Morelia meanwhile was on the verge of relegation at the end of the Clausura 2017 season. A stoppage-time winner by Raul Ruidiaz in the final game of the season kept Morelia in the top flight. Perhaps those positive feelings gave Morelia a lift this season. Morelia started off slowly with three draws and no wins until week six. The club finished with a 5-1-1 down the stretch.

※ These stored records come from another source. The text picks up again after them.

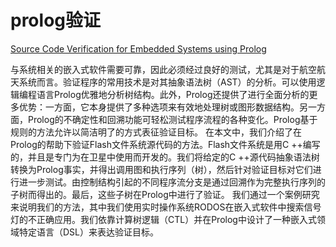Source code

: # prolog验证

[Source Code Verification for Embedded Systems using Prolog](
https://arxiv.org/abs/1701.00630)

与系统相关的嵌入式软件需要可靠，因此必须经过良好的测试，尤其是对于航空航天系统而言。验证程序的常用技术是对其抽象语法树（AST）的分析。可以使用逻辑编程语言Prolog优雅地分析树结构。此外，Prolog还提供了进行全面分析的更多优势：一方面，它本身提供了多种选项来有效地处理树或图形数据结构。另一方面，Prolog的不确定性和回溯功能可轻松测试程序流程的各种变化。Prolog基于规则的方法允许以简洁明了的方式表征验证目标。
在本文中，我们介绍了在Prolog的帮助下验证Flash文件系统源代码的方法。Flash文件系统是用C ++编写的，并且是专门为在卫星中使用而开发的。我们将给定的C ++源代码抽象语法树转换为Prolog事实，并得出调用图和执行序列（树），然后针对验证目标对它们进行进一步测试。由控制结构引起的不同程序流分支是通过回溯作为完整执行序列的子树而得出的。最后，这些子树在Prolog中进行了验证。
我们通过一个案例研究来说明我们的方法，其中我们使用实时操作系统RODOS在嵌入式软件中搜索信号灯的不正确应用。我们依靠计算树逻辑（CTL）并在Prolog中设计了一种嵌入式领域特定语言（DSL）来表达验证目标。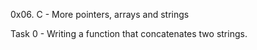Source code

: 0x06. C - More pointers, arrays and strings

Task 0 - Writing a function that concatenates two strings.

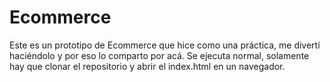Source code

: # Ecommerce
Este es un prototipo de Ecommerce que hice como una práctica, me divertí haciéndolo y por eso lo comparto por acá. Se ejecuta normal, solamente hay que
clonar el repositorio y abrir el index.html en un navegador.

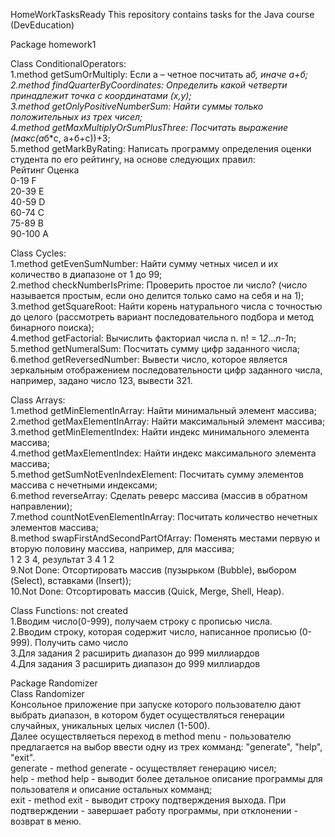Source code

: HomeWorkTasksReady
This repository contains tasks for the Java course (DevEducation)  

Package homework1  

Class ConditionalOperators:  
1.method getSumOrMultiply:	Если а – четное посчитать а*б, иначе а+б;  
2.method findQuarterByCoordinates:	Определить какой четверти принадлежит точка с координатами (х,у);  
3.method getOnlyPositiveNumberSum:	Найти суммы только положительных из трех чисел;  
4.method getMaxMultiplyOrSumPlusThree:	Посчитать выражение (макс(а*б*с, а+б+с))+3;  
5.method getMarkByRating:	Написать программу определения оценки студента по его рейтингу, на основе следующих правил:  
Рейтинг  Оценка  
  0-19	     F  
  20-39	    E  
  40-59 	   D  
  60-74 	   C  
  75-89     B  
 90-100	    A  
  
Class Cycles:  
1.method getEvenSumNumber:	Найти сумму четных чисел и их количество в диапазоне от 1 до 99;  
2.method checkNumberIsPrime:	Проверить простое ли число? (число называется простым, если оно делится только само на себя и на 1);  
3.method getSquareRoot:	Найти корень натурального числа с точностью до целого (рассмотреть вариант последовательного подбора и метод бинарного поиска);  
4.method getFactorial:	Вычислить факториал числа n. n! = 1*2*…*n-1*n;  
5.method getNumeralSum:	Посчитать сумму цифр заданного числа;  
6.method getReversedNumber:	Вывести число, которое является зеркальным отображением последовательности цифр заданного числа, например, задано число 123, вывести 321.  

Class Arrays:  
1.method getMinElementInArray:	Найти минимальный элемент массива;  
2.method getMaxElementInArray:	Найти максимальный элемент массива;  
3.method getMinElementIndex:	Найти индекс минимального элемента массива;  
4.method getMaxElementIndex:	Найти индекс максимального элемента массива;  
5.method getSumNotEvenIndexElement:	Посчитать сумму элементов массива с нечетными индексами;  
6.method reverseArray:	Сделать реверс массива (массив в обратном направлении);  
7.method countNotEvenElementInArray:	Посчитать количество нечетных элементов массива;  
8.method swapFirstAndSecondPartOfArray:	Поменять местами первую и вторую половину массива, например, для массива;  
1 2 3 4, результат 3 4 1 2  
9.Not Done:	Отсортировать массив (пузырьком (Bubble), выбором (Select), вставками (Insert));  
10.Not Done:	Отсортировать массив (Quick, Merge, Shell, Heap).  

Class Functions: not created  
1.Вводим число(0-999), получаем строку с прописью числа.  
2.Вводим строку, которая содержит число, написанное прописью (0-999). Получить само число  
3.Для задания 2 расширить диапазон до 999 миллиардов  
4.Для задания 3 расширить диапазон до 999 миллиардов  

Package Randomizer  
Class Randomizer  
Консольное приложение при запуске которого пользователю дают выбрать диапазон, в котором будет осуществляться генерации случайных, уникальных целых числел (1-500).  
Далее осуществляеться переход в method menu - пользователю предлагается на выбор ввести одну из трех комманд: "generate", "help", "exit".  
generate - method generate - осуществляет генерацию чисел;  
help - method help - выводит более детальное описание программы для пользователя и описание остальных комманд;  
exit - method exit - выводит строку подтверждения выхода. При подтверждении - завершает работу программы, при отклонении - возврат в меню.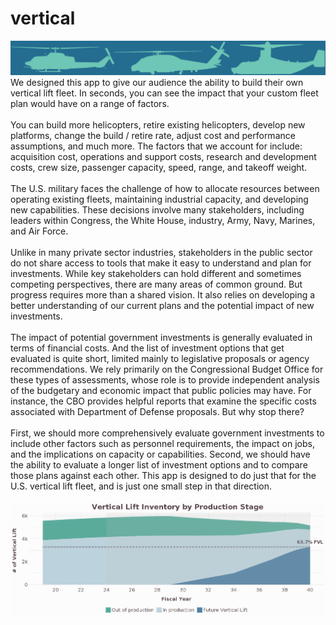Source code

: # vertical
![](screenshots/verticalgraphic.png "")
We designed this app to give our audience the ability to build their own vertical lift fleet. In seconds, you can see the impact that your custom fleet plan would have on a range of factors.<br/><br/>
You can build more helicopters, retire existing helicopters, develop new platforms, change the build / retire rate, adjust cost and performance assumptions, and much more. The factors that we account for include: acquisition cost, operations and support costs, research and development costs, crew size, passenger capacity, speed, range, and takeoff weight.<br/><br/>
The U.S. military faces the challenge of how to allocate resources between operating existing fleets, maintaining industrial capacity, and developing new capabilities. These decisions involve many stakeholders, including leaders within Congress, the White House, industry, Army, Navy, Marines, and Air Force.<br/><br/>
Unlike in many private sector industries, stakeholders in the public sector do not share access to tools that make it easy to understand and plan for investments. While key stakeholders can hold different and sometimes competing perspectives, there are many areas of common ground. But progress requires more than a shared vision. It also relies on developing a better understanding of our current plans and the potential impact of new investments.<br/><br/>
The impact of potential government investments is generally evaluated in terms of financial costs. And the list of investment options that get evaluated is quite short, limited mainly to legislative proposals or agency recommendations. We rely primarily on the Congressional Budget Office for these types of assessments, whose role is to provide independent analysis of the budgetary and economic impact that public policies may have. For instance, the CBO provides helpful reports that examine the specific costs associated with Department of Defense proposals. But why stop there?<br/><br/>
First, we should more comprehensively evaluate government investments to include other factors such as personnel requirements, the impact on jobs, and the implications on capacity or capabilities. Second, we should have the ability to evaluate a longer list of investment options and to compare those plans against each other. This app is designed to do just that for the U.S. vertical lift fleet, and is just one small step in that direction.<br/><br/>
![](screenshots/vertical.png "")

American connection: Rodrigo Lopez, who bounced around several MLS and USL clubs for his entire career, joined Toluca in a stunning move. Lopez played nine games and saw 596 minutes in his first Liga MX season. “Ro-Ro,” a former USL MVP finalist with the Sacramento Republic, found Mexico much more befitting his style than any American league. Lopez played with Celaya of the Mexican Ascenso division. He proved his worth there before making the switch to los Diablos Rojos.
Cruz Azul v America – El Clasico Joven provides most attractive matchup
Despite the presence of America, there is no American connection in this series. Both Cruz Azul and America have stacked their rosters with domestic and South America-born talent. Phoenix-born Ventura Alvarado had spent his first six seasons with America but joined Santos at the start of 2017.
Cruz Azul is trying to break a title drought stretching back to 1997. When you consider the league has played two seasons in a calendar year since 1996, it compounds la Maquina’s heartache.
America meanwhile is trying to overtake Chivas as the most-successful Mexican league club. Chivas won the Clausura 2017 title to claim their 12th league title and tying Club America. Chivas, of course, crashed out of the playoffs as their championship form most certainly did not carry over into the Apertura 2017 season.